_Items from a dataset_.
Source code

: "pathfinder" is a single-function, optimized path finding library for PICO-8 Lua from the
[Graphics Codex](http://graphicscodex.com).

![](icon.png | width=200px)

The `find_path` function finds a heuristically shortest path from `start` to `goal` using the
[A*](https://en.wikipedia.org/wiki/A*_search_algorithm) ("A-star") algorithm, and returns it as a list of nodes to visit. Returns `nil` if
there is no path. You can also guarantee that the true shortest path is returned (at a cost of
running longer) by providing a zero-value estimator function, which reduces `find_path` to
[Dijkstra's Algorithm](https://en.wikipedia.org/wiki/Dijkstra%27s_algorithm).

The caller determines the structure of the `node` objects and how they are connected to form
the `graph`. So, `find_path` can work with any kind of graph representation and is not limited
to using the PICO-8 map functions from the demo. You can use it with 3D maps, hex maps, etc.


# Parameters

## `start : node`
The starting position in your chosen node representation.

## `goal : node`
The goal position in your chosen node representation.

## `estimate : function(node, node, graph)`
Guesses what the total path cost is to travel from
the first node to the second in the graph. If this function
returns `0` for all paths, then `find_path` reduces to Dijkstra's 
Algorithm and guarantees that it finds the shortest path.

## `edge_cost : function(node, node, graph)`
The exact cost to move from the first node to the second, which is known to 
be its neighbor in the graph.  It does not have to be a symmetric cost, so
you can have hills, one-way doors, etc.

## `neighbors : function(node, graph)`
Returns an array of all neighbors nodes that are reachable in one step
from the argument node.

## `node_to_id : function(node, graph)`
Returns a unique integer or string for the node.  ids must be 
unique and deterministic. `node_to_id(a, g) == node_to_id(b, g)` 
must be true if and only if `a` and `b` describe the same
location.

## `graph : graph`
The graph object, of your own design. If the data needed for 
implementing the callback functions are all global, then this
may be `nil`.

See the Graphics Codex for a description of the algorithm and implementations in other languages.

_YOUR OBJECTIVE_. The records must be given again in full, exactly as shown.

_PROBLEM SOLUTION_.
Source code

: "pathfinder" is a single-function, optimized path finding library for PICO-8 Lua from the
[Graphics Codex](http://graphicscodex.com).

![](icon.png | width=200px)

The `find_path` function finds a heuristically shortest path from `start` to `goal` using the
[A*](https://en.wikipedia.org/wiki/A*_search_algorithm) ("A-star") algorithm, and returns it as a list of nodes to visit. Returns `nil` if
there is no path. You can also guarantee that the true shortest path is returned (at a cost of
running longer) by providing a zero-value estimator function, which reduces `find_path` to
[Dijkstra's Algorithm](https://en.wikipedia.org/wiki/Dijkstra%27s_algorithm).

The caller determines the structure of the `node` objects and how they are connected to form
the `graph`. So, `find_path` can work with any kind of graph representation and is not limited
to using the PICO-8 map functions from the demo. You can use it with 3D maps, hex maps, etc.


# Parameters

## `start : node`
The starting position in your chosen node representation.

## `goal : node`
The goal position in your chosen node representation.

## `estimate : function(node, node, graph)`
Guesses what the total path cost is to travel from
the first node to the second in the graph. If this function
returns `0` for all paths, then `find_path` reduces to Dijkstra's 
Algorithm and guarantees that it finds the shortest path.

## `edge_cost : function(node, node, graph)`
The exact cost to move from the first node to the second, which is known to 
be its neighbor in the graph.  It does not have to be a symmetric cost, so
you can have hills, one-way doors, etc.

## `neighbors : function(node, graph)`
Returns an array of all neighbors nodes that are reachable in one step
from the argument node.

## `node_to_id : function(node, graph)`
Returns a unique integer or string for the node.  ids must be 
unique and deterministic. `node_to_id(a, g) == node_to_id(b, g)` 
must be true if and only if `a` and `b` describe the same
location.

## `graph : graph`
The graph object, of your own design. If the data needed for 
implementing the callback functions are all global, then this
may be `nil`.

See the Graphics Codex for a description of the algorithm and implementations in other languages.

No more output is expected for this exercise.